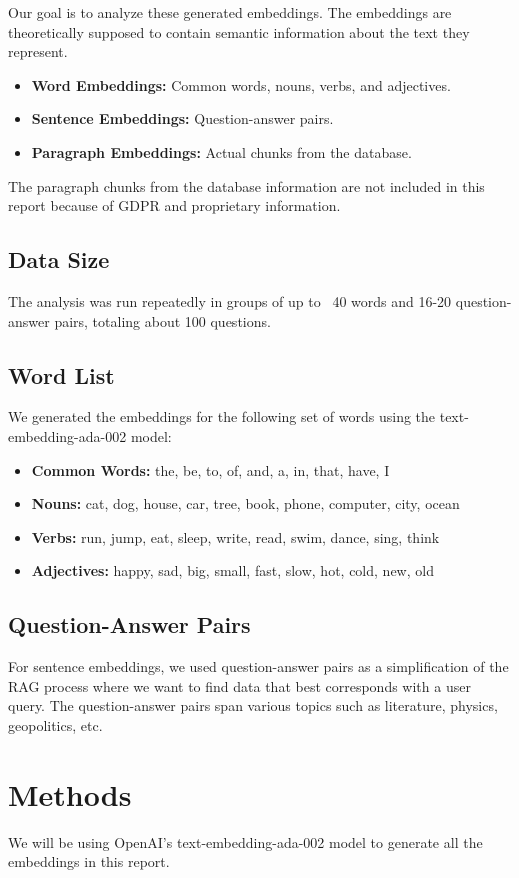 \documentclass{scrartcl}
\begin{document}
Our goal is to analyze these generated embeddings. The embeddings are theoretically supposed to contain semantic information about the text they represent.

\begin{itemize}
    \item \textbf{Word Embeddings:} Common words, nouns, verbs, and adjectives.
    \item \textbf{Sentence Embeddings:} Question-answer pairs.
    \item \textbf{Paragraph Embeddings:} Actual chunks from the database.
\end{itemize}
The paragraph chunks from the database information are not included in this report because of GDPR and proprietary information. 

\subsection{Data Size}
The analysis was run repeatedly in groups of up to ~40 words and 16-20 question-answer pairs, totaling about 100 questions.

\subsection{Word List}
We generated the embeddings for the following set of words using the text-embedding-ada-002 model:
\begin{itemize}
    \item \textbf{Common Words:} the, be, to, of, and, a, in, that, have, I
    \item \textbf{Nouns:} cat, dog, house, car, tree, book, phone, computer, city, ocean
    \item \textbf{Verbs:} run, jump, eat, sleep, write, read, swim, dance, sing, think
    \item \textbf{Adjectives:} happy, sad, big, small, fast, slow, hot, cold, new, old
\end{itemize}

\subsection{Question-Answer Pairs}
For sentence embeddings, we used question-answer pairs as a simplification of the RAG process where we want to find data that best corresponds with a user query. The question-answer pairs span various topics such as literature, physics, geopolitics, etc.

\section{Methods}
We will be using OpenAI's text-embedding-ada-002 model to generate all the embeddings in this report. 
\end{document}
+++
■ **Your objective**:
With the pictures removed, print the entries above exactly.

■ **Exercise answer**:
 \documentclass{scrartcl}
\begin{document}
Our goal is to analyze these generated embeddings. The embeddings are theoretically supposed to contain semantic information about the text they represent.

\begin{itemize}
    \item \textbf{Word Embeddings:} Common words, nouns, verbs, and adjectives.
    \item \textbf{Sentence Embeddings:} Question-answer pairs.
    \item \textbf{Paragraph Embeddings:} Actual chunks from the database.
\end{itemize}
The paragraph chunks from the database information are not included in this report because of GDPR and proprietary information. 

\subsection{Data Size}
The analysis was run repeatedly in groups of up to ~40 words and 16-20 question-answer pairs, totaling about 100 questions.

\subsection{Word List}
We generated the embeddings for the following set of words using the text-embedding-ada-002 model:
\begin{itemize}
    \item \textbf{Common Words:} the, be, to, of, and, a, in, that, have, I
    \item \textbf{Nouns:} cat, dog, house, car, tree, book, phone, computer, city, ocean
    \item \textbf{Verbs:} run, jump, eat, sleep, write, read, swim, dance, sing, think
    \item \textbf{Adjectives:} happy, sad, big, small, fast, slow, hot, cold, new, old
\end{itemize}

\subsection{Question-Answer Pairs}
For sentence embeddings, we used question-answer pairs as a simplification of the RAG process where we want to find data that best corresponds with a user query. The question-answer pairs span various topics such as literature, physics, geopolitics, etc.

\section{Methods}
We will be using OpenAI's text-embedding-ada-002 model to generate all the embeddings in this report. 
\end{document}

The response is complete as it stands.